■ Work to be completed
In the records that follow, find each line with "accessible" and pull it out.

[Entries taken from a collection]
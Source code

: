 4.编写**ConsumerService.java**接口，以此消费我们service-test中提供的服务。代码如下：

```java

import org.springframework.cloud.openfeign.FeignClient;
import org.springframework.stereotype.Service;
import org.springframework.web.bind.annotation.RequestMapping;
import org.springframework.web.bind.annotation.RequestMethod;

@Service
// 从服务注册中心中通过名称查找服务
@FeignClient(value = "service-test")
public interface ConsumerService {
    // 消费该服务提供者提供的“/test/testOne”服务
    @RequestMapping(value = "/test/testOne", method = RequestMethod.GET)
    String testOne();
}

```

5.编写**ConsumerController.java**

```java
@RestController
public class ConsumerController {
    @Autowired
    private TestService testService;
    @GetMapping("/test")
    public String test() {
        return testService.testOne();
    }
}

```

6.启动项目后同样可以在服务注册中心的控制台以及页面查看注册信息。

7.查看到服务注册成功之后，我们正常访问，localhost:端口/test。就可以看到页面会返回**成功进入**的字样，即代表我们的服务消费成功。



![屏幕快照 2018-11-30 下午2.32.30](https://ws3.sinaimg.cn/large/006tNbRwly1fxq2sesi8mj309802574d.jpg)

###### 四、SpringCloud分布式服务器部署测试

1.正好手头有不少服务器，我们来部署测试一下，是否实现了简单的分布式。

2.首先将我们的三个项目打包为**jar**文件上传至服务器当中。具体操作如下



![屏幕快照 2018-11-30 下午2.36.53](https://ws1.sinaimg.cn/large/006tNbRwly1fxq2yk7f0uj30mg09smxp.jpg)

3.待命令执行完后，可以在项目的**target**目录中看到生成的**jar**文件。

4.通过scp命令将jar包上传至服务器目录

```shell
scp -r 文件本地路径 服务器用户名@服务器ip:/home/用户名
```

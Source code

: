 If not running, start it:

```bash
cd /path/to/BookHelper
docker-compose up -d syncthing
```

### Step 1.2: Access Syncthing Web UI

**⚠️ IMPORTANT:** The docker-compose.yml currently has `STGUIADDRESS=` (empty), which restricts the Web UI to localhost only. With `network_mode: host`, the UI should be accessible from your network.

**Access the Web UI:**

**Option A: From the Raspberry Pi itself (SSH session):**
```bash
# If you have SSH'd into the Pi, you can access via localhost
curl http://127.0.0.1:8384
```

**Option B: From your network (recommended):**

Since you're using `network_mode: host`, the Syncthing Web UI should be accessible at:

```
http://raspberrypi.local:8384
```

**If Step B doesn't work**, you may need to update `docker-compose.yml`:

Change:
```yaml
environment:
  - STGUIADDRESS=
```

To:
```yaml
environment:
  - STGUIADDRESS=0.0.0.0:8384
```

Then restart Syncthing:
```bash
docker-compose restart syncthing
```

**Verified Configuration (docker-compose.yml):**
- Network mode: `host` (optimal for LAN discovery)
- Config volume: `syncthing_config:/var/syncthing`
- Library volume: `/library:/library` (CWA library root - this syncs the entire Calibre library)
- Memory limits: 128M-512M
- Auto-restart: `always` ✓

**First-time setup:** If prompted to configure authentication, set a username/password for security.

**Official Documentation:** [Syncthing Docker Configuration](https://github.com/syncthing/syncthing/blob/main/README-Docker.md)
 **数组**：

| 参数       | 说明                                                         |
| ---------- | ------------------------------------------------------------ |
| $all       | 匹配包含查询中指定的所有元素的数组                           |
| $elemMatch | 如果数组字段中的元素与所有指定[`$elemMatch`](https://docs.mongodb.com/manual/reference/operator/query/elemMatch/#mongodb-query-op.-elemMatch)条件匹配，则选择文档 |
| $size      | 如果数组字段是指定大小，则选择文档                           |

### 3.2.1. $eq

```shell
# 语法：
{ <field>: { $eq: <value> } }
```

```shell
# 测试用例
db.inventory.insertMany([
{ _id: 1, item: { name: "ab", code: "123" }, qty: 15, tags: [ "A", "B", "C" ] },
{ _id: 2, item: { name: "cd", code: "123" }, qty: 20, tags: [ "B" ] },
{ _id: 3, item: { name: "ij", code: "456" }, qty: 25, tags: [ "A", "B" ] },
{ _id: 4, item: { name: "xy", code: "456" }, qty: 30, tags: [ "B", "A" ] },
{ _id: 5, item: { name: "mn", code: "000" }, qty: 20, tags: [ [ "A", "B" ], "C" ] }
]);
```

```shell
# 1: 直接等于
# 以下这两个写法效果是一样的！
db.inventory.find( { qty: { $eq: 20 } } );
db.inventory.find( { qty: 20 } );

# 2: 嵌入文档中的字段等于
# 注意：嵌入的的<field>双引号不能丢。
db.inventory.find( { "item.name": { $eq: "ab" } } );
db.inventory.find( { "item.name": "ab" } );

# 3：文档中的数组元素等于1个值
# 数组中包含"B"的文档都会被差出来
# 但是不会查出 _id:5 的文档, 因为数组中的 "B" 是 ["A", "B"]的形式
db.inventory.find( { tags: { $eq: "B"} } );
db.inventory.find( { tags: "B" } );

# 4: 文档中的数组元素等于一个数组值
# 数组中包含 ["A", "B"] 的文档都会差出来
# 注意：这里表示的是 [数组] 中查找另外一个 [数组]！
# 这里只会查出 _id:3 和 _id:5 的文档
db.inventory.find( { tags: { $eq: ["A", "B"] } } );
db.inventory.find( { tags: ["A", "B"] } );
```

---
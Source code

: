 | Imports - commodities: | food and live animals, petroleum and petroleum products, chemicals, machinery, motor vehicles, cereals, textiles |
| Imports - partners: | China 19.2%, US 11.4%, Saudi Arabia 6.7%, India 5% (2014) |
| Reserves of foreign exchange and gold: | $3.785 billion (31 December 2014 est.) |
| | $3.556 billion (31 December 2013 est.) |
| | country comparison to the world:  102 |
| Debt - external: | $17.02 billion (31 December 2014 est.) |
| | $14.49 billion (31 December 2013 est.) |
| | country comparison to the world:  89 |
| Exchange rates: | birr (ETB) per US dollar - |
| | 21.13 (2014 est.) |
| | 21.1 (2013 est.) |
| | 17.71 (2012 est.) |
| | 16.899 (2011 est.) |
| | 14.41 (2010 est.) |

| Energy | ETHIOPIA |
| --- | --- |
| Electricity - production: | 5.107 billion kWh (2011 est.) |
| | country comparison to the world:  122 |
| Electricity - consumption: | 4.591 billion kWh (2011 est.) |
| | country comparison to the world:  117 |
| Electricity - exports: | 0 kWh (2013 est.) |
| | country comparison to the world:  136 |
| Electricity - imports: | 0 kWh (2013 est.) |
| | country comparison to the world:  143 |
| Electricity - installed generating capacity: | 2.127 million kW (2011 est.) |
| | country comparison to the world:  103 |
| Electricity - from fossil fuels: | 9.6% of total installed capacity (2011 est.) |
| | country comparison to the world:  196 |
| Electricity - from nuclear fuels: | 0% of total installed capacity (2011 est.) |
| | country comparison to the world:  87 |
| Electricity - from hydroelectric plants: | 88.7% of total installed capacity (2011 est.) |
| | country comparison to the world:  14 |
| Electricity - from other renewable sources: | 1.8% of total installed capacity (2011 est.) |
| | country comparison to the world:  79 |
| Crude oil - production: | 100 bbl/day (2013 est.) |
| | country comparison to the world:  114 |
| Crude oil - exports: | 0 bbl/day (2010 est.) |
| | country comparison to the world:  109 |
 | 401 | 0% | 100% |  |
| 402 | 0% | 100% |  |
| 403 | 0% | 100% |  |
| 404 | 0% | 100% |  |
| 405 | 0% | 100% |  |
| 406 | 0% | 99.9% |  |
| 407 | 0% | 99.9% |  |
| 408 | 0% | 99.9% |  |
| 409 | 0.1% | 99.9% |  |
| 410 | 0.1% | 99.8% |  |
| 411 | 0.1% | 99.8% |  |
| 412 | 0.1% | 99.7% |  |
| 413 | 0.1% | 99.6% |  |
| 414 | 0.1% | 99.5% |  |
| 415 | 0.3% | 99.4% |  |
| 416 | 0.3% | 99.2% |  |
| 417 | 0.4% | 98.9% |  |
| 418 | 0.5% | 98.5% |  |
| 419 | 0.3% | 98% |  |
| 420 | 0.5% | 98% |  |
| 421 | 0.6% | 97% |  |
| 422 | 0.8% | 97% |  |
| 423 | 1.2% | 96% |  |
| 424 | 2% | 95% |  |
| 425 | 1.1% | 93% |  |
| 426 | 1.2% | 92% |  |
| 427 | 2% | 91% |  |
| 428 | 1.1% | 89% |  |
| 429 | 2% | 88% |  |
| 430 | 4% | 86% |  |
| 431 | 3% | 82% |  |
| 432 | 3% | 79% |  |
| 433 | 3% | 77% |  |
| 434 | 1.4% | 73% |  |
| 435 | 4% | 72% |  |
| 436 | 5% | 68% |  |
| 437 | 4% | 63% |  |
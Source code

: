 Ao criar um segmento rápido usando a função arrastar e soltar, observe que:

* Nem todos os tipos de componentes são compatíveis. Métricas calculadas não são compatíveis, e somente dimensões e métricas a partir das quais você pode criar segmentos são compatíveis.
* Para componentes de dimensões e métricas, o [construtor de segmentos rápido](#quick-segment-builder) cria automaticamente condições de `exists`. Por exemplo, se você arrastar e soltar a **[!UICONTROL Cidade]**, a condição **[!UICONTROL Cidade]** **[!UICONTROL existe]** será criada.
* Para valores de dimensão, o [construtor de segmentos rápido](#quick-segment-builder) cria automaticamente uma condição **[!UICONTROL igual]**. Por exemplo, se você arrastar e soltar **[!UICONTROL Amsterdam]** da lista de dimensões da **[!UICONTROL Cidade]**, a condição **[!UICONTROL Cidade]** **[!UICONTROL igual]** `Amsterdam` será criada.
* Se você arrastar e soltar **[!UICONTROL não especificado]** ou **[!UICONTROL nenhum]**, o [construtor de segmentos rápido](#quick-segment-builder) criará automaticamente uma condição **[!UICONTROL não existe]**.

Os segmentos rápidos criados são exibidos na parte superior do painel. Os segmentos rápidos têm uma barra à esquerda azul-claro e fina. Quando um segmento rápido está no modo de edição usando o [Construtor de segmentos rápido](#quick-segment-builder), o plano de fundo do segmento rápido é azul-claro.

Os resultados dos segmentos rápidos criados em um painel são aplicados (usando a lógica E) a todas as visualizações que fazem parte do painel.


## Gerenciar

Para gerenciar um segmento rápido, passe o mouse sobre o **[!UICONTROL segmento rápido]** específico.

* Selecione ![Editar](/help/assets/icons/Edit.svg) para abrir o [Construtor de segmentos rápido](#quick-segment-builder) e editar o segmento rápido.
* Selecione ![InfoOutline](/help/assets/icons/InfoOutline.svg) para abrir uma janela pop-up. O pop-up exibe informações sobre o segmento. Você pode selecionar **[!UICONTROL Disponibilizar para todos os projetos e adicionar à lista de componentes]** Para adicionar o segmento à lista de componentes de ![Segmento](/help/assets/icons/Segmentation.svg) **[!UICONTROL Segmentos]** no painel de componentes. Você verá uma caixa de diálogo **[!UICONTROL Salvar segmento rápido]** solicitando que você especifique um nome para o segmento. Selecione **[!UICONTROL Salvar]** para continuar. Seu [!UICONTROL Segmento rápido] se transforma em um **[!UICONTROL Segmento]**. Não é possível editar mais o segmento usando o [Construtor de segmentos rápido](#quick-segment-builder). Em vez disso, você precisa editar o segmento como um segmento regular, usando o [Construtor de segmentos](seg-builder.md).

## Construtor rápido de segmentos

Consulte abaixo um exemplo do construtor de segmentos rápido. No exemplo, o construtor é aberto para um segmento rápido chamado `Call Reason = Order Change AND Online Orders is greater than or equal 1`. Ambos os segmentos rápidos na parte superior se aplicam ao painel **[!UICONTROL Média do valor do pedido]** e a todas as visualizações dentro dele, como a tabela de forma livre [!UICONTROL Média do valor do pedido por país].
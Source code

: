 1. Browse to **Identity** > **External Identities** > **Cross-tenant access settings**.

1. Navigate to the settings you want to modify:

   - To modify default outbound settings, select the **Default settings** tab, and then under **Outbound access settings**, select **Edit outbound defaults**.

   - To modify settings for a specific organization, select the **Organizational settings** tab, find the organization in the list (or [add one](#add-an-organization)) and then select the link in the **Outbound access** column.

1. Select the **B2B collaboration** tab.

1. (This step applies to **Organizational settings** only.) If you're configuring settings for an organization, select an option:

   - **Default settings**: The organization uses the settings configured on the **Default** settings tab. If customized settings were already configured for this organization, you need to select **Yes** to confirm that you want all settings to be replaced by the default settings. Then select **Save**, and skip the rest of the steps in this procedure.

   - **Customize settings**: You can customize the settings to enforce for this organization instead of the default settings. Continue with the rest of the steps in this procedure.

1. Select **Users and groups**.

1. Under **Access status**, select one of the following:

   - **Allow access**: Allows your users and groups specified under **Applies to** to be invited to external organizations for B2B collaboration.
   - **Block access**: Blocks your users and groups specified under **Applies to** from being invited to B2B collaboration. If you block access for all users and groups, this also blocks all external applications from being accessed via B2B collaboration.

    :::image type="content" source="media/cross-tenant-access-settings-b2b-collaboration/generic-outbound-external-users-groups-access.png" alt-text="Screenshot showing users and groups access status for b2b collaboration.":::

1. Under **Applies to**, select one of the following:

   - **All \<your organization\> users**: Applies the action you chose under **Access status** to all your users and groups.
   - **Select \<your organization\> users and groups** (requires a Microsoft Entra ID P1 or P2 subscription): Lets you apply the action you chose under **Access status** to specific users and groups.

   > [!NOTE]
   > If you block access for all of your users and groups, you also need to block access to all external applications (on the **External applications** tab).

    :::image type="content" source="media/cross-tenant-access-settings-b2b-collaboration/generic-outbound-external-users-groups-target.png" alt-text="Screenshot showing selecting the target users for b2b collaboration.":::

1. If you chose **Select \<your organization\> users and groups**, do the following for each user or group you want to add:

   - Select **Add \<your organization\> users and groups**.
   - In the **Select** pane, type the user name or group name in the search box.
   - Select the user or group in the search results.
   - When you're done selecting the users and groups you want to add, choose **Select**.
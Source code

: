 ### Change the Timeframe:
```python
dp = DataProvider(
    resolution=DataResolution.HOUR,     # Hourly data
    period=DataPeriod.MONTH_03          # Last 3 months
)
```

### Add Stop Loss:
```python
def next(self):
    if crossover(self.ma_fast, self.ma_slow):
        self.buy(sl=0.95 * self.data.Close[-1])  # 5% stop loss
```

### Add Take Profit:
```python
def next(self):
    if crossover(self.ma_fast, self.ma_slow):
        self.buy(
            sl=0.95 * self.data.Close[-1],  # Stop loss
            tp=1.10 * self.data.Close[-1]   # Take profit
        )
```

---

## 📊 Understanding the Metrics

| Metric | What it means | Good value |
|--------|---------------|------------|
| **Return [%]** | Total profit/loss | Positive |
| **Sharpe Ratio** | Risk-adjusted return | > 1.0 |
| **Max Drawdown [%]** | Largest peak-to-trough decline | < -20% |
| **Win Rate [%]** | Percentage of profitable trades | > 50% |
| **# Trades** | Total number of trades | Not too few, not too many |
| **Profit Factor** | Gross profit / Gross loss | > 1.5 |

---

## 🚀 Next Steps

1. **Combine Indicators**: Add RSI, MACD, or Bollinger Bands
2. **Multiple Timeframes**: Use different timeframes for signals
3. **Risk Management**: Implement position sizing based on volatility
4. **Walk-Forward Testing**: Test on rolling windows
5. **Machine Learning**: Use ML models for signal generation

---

■ Result of the task
**⚠️ IMPORTANT:** The docker-compose.yml currently has `STGUIADDRESS=` (empty), which restricts the Web UI to localhost only. With `network_mode: host`, the UI should be accessible from your network.
Since you're using `network_mode: host`, the Syncthing Web UI should be accessible at:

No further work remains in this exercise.